── PROVIDED RECORDS ──

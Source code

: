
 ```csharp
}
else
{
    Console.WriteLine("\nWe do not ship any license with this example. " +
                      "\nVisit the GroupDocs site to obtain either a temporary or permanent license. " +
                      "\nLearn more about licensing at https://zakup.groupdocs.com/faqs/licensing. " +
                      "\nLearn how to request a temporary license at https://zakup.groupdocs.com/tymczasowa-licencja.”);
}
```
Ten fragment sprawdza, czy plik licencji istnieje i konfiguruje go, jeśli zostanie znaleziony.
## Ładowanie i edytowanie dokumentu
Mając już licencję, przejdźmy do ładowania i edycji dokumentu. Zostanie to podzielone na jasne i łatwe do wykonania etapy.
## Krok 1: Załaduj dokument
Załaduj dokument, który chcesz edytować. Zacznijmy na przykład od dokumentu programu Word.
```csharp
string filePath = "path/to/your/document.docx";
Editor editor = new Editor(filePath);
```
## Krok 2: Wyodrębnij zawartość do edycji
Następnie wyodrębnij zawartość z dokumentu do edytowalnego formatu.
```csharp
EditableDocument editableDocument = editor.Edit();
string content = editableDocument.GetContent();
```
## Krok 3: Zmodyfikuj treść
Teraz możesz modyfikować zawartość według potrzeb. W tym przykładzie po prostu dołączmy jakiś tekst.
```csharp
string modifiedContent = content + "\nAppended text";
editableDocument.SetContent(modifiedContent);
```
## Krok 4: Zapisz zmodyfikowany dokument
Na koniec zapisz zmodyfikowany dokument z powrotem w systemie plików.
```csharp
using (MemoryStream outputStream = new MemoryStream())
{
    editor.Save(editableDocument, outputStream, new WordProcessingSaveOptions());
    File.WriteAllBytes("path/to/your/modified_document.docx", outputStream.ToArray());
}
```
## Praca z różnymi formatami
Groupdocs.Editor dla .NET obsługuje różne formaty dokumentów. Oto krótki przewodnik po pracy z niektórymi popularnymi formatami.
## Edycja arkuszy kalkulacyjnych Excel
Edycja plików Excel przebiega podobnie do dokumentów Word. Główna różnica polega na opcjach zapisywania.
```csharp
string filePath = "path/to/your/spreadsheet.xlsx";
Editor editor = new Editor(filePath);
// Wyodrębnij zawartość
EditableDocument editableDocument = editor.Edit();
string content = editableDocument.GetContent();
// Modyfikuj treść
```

───

Only an exact copy of all the data will do as the answer.

RESULT OF THIS EXERCISE =
Source code

:
 ```csharp
}
else
{
    Console.WriteLine("\nWe do not ship any license with this example. " +
                      "\nVisit the GroupDocs site to obtain either a temporary or permanent license. " +
                      "\nLearn more about licensing at https://zakup.groupdocs.com/faqs/licensing. " +
                      "\nLearn how to request a temporary license at https://zakup.groupdocs.com/tymczasowa-licencja.”);
}
```
Ten fragment sprawdza, czy plik licencji istnieje i konfiguruje go, jeśli zostanie znaleziony.
## Ładowanie i edytowanie dokumentu
Mając już licencję, przejdźmy do ładowania i edycji dokumentu. Zostanie to podzielone na jasne i łatwe do wykonania etapy.
## Krok 1: Załaduj dokument
Załaduj dokument, który chcesz edytować. Zacznijmy na przykład od dokumentu programu Word.
```csharp
string filePath = "path/to/your/document.docx";
Editor editor = new Editor(filePath);
```
## Krok 2: Wyodrębnij zawartość do edycji
Następnie wyodrębnij zawartość z dokumentu do edytowalnego formatu.
```csharp
EditableDocument editableDocument = editor.Edit();
string content = editableDocument.GetContent();
```
## Krok 3: Zmodyfikuj treść
Teraz możesz modyfikować zawartość według potrzeb. W tym przykładzie po prostu dołączmy jakiś tekst.
```csharp
string modifiedContent = content + "\nAppended text";
editableDocument.SetContent(modifiedContent);
```
## Krok 4: Zapisz zmodyfikowany dokument
Na koniec zapisz zmodyfikowany dokument z powrotem w systemie plików.
```csharp
using (MemoryStream outputStream = new MemoryStream())
{
    editor.Save(editableDocument, outputStream, new WordProcessingSaveOptions());
    File.WriteAllBytes("path/to/your/modified_document.docx", outputStream.ToArray());
}
```
## Praca z różnymi formatami
Groupdocs.Editor dla .NET obsługuje różne formaty dokumentów. Oto krótki przewodnik po pracy z niektórymi popularnymi formatami.
## Edycja arkuszy kalkulacyjnych Excel
Edycja plików Excel przebiega podobnie do dokumentów Word. Główna różnica polega na opcjach zapisywania.
```csharp
string filePath = "path/to/your/spreadsheet.xlsx";
Editor editor = new Editor(filePath);
// Wyodrębnij zawartość
EditableDocument editableDocument = editor.Edit();
string content = editableDocument.GetContent();
// Modyfikuj treść
```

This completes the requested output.